We stay in an old Gamekeeper’s cottage on the edge of a tiny hamlet. It is golden stone and sash windows, flagstone floors and chintz, vintage furniture and latched wooden doors. It is the crackle of coal and logs shifting in a stone fireplace. Lanes edged in copper beech. Dry stone walls cushioned by moss. Damp, muddy tracks and fallen pine needles. The muffled boom of artillery from the military ranges nearby. It is too dark that first night. I fear not being able to see anything around me so I leave a porch light on to relieve the darkness. But in the early hours I’m woken by a strange noise. The darkness is thick, with no friendly light to re-assure me. I get up, confused, using my phone for illumination, trying light switches. I can only conclude that it’s a power cut, but it seems somehow sinister on this our first night. I sleep fitfully.

The hill broods over the landscape. Flat-topped with a bite taken out of one side, it dominates the southern horizon. It is visible from every viewpoint. Sometimes it becomes lost in mist and cloud, but it is still there, ready to re-emerge, a dark shadow in the distance. Clad in heather and pines, mostly it is an ebony silhouette, sometimes a patchwork of mauve and green. This is a magic hill, a place of bronze age burial tombs, cairns and rock carvings; a home to fey folk and dwarves who lure unwary travellers to their death. We have approached its flanks before, seeking cup and ring marked boulders and the impression of ancient hill forts.

We fill up the empty bird feeders in the garden and the songbirds come. Robin, blackbird, chaffinch, goldfinch, tits. They flutter between the beech hedge and a rhododendron and empty the feeders in a few short hours. Copper beech leaves twirl and helicopter in the wind. A pair of thrushes scuttle in the leaf litter. Every evening, rooks fly over towards nearby rookeries, raucously calling. Every morning, they pass again at the start of their day. At dawn the sun glows above the hills. At night Orion shimmers in the darkness.

There are many paths to explore. We skirt the edge of a ploughed field, wander lanes between farm buildings and pasture. A small copse of pines leads us past a lake of snowdrops and a pink child’s dressing table discarded among the roots of a tree. We wander a grassed path bouncy with disuse. Sheep chuckle in the fields. Sometimes the wind follows us, rising to a roar that makes me think something is coming. We have struggled to settle here. Despite the welcoming cottage and quiet paths. Despite the pleasing landscape and the fluttering birds. We are glad to go at the end of the week and that makes me wonder if we will ever leave home again.

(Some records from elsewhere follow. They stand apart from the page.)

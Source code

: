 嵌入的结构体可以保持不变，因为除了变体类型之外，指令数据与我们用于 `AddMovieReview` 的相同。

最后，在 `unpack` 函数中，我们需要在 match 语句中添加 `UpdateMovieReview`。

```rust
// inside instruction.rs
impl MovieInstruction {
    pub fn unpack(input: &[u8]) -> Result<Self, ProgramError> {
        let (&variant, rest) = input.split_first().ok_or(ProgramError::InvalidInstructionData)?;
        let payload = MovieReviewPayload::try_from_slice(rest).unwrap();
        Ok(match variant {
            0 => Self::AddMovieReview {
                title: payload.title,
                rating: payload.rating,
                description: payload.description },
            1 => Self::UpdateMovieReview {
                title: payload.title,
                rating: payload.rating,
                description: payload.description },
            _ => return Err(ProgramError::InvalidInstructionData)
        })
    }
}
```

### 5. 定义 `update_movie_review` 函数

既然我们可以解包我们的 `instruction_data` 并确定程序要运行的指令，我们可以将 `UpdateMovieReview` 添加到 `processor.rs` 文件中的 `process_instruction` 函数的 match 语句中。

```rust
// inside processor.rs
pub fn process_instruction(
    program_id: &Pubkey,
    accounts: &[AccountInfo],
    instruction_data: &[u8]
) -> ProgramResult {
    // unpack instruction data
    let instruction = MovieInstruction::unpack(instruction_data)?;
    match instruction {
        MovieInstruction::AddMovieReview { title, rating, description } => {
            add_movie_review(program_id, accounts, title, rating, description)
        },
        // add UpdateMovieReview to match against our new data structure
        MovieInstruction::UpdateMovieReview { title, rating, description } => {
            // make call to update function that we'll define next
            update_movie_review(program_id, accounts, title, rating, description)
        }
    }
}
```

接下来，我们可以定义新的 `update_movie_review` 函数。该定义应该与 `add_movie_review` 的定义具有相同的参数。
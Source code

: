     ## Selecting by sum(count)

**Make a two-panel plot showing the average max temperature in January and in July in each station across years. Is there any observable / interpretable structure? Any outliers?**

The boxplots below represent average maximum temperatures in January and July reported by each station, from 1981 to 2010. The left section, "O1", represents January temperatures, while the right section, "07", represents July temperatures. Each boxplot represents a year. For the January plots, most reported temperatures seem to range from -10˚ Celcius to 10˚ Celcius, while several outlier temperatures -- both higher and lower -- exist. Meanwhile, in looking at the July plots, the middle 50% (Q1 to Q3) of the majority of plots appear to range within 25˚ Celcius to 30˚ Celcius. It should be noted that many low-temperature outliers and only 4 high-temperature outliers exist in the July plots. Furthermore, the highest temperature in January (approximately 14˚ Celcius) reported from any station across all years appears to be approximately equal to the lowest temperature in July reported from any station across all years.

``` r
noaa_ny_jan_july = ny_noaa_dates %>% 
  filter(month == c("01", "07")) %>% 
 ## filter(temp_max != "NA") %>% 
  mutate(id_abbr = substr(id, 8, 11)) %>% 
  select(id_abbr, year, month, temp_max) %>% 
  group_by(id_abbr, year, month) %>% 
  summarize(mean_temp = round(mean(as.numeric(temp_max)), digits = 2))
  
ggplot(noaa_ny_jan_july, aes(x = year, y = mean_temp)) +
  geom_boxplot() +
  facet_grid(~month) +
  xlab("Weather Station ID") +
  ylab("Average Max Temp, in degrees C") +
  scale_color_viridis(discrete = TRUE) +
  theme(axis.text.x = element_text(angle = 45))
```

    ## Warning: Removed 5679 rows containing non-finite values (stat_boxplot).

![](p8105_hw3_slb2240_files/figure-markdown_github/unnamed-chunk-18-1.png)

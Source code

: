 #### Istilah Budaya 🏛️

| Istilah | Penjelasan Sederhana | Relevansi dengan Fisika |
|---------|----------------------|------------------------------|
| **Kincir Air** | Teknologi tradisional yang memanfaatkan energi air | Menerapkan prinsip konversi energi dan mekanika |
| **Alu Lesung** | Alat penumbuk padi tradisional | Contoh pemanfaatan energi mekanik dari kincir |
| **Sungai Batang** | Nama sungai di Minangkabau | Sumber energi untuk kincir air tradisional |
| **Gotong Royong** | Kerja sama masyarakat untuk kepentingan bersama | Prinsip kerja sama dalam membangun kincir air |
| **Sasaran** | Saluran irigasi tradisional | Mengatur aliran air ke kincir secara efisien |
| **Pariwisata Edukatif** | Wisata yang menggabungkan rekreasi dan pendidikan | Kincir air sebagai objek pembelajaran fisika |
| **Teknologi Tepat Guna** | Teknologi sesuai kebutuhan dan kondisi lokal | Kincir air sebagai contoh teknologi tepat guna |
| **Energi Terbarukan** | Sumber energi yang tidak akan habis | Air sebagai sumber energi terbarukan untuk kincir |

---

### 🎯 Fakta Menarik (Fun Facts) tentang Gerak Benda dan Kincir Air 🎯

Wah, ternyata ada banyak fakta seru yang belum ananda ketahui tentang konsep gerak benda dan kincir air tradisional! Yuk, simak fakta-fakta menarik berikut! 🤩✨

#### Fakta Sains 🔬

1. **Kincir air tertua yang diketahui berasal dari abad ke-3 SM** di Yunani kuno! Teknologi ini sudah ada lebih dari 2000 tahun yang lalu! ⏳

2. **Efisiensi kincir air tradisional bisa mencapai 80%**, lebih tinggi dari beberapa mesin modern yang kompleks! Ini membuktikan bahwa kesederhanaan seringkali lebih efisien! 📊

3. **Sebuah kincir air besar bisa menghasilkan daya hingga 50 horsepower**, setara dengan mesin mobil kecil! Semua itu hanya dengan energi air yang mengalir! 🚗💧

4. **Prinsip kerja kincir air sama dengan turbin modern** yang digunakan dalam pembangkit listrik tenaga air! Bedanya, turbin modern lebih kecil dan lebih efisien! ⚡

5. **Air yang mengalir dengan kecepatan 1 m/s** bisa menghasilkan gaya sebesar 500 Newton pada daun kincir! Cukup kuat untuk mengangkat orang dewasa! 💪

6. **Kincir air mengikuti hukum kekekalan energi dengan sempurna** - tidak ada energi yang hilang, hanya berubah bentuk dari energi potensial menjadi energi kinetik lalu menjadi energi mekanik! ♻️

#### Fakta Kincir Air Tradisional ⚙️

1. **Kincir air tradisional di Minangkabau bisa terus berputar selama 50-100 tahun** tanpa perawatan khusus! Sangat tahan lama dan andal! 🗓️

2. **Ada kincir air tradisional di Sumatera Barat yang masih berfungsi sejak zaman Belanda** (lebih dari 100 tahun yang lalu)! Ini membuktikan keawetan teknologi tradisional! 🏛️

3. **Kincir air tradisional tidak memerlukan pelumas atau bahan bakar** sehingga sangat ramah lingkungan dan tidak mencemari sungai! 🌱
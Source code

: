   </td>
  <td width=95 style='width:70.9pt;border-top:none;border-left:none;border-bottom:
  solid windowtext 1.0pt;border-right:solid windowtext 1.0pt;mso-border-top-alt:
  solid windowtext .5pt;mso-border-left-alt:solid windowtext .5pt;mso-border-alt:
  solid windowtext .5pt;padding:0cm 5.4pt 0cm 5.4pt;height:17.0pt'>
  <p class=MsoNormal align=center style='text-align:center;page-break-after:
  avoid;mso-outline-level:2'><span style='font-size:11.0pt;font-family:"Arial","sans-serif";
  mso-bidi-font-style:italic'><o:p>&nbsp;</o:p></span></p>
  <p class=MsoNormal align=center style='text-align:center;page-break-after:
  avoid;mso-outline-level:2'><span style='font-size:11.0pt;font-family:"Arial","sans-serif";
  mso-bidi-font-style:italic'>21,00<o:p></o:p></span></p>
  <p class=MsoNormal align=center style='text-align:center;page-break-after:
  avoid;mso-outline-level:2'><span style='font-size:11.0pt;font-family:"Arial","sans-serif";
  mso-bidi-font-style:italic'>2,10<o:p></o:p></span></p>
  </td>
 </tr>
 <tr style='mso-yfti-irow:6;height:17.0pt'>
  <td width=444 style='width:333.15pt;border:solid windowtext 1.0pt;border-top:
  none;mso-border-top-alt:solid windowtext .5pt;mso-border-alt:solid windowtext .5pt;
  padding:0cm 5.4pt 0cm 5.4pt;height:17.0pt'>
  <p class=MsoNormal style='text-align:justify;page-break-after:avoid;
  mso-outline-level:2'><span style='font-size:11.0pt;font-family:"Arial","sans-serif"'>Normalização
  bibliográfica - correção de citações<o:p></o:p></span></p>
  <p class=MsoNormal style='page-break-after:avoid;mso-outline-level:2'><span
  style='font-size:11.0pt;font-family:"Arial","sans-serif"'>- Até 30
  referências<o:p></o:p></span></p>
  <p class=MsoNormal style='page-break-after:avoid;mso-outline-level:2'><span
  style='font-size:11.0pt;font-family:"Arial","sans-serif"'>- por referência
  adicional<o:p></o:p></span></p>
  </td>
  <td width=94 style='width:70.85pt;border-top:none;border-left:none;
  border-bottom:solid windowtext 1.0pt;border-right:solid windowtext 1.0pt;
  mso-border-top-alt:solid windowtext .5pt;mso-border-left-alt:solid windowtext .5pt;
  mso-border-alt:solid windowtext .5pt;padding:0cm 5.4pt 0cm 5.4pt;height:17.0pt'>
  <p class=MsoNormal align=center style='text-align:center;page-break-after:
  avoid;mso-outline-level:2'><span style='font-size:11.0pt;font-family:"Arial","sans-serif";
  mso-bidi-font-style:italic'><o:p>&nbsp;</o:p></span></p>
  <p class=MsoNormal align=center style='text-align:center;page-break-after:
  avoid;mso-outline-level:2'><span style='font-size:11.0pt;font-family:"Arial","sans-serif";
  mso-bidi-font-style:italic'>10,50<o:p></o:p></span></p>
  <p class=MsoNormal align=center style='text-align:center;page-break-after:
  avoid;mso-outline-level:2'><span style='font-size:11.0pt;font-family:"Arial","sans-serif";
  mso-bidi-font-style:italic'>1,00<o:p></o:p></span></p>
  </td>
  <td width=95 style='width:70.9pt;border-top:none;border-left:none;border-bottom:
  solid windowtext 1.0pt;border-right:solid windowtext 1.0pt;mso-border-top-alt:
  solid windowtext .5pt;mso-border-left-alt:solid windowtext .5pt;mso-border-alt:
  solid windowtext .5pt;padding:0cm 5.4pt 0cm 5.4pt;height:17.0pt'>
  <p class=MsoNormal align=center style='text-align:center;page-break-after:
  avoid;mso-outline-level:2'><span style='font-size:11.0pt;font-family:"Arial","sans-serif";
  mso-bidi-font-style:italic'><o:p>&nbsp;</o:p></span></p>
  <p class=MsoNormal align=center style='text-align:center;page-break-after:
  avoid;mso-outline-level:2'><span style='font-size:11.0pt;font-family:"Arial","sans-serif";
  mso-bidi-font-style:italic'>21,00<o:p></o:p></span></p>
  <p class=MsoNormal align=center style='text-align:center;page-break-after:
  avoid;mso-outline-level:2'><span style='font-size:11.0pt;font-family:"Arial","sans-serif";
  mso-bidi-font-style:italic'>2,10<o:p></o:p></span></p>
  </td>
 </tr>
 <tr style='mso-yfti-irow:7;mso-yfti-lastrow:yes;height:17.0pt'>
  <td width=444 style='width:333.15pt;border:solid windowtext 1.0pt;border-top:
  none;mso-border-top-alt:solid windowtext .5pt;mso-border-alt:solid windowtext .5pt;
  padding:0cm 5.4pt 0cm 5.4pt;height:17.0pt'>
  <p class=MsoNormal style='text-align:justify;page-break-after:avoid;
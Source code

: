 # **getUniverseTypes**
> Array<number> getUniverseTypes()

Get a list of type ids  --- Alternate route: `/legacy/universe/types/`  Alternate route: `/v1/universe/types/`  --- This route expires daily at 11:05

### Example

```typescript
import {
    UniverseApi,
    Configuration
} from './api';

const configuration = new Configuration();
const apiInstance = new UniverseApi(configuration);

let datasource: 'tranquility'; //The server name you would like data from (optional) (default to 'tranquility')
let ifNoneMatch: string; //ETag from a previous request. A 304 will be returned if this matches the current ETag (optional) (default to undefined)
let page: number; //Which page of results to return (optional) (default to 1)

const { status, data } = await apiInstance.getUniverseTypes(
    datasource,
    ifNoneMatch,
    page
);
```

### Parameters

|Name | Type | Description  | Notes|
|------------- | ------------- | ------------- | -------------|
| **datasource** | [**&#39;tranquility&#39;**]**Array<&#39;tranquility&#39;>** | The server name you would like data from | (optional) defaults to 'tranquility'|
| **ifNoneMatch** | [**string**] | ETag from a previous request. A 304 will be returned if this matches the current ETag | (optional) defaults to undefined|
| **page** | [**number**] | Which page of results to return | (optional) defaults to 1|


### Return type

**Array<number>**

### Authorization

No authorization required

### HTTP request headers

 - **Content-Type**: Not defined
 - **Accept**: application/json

On the way back, a hawk perched on the ground seems to look right at me and the rain starts to fall once more.

Two months later and white has retreated from the ground. We travel down the motorway for Winston’s hydrotherapy and yellow has taken over. Cowslips and primrose, as numerous as the snowdrops were, a few clumps of daffodil and shrubs of gorse. White has moved to the trees, trailing blossom.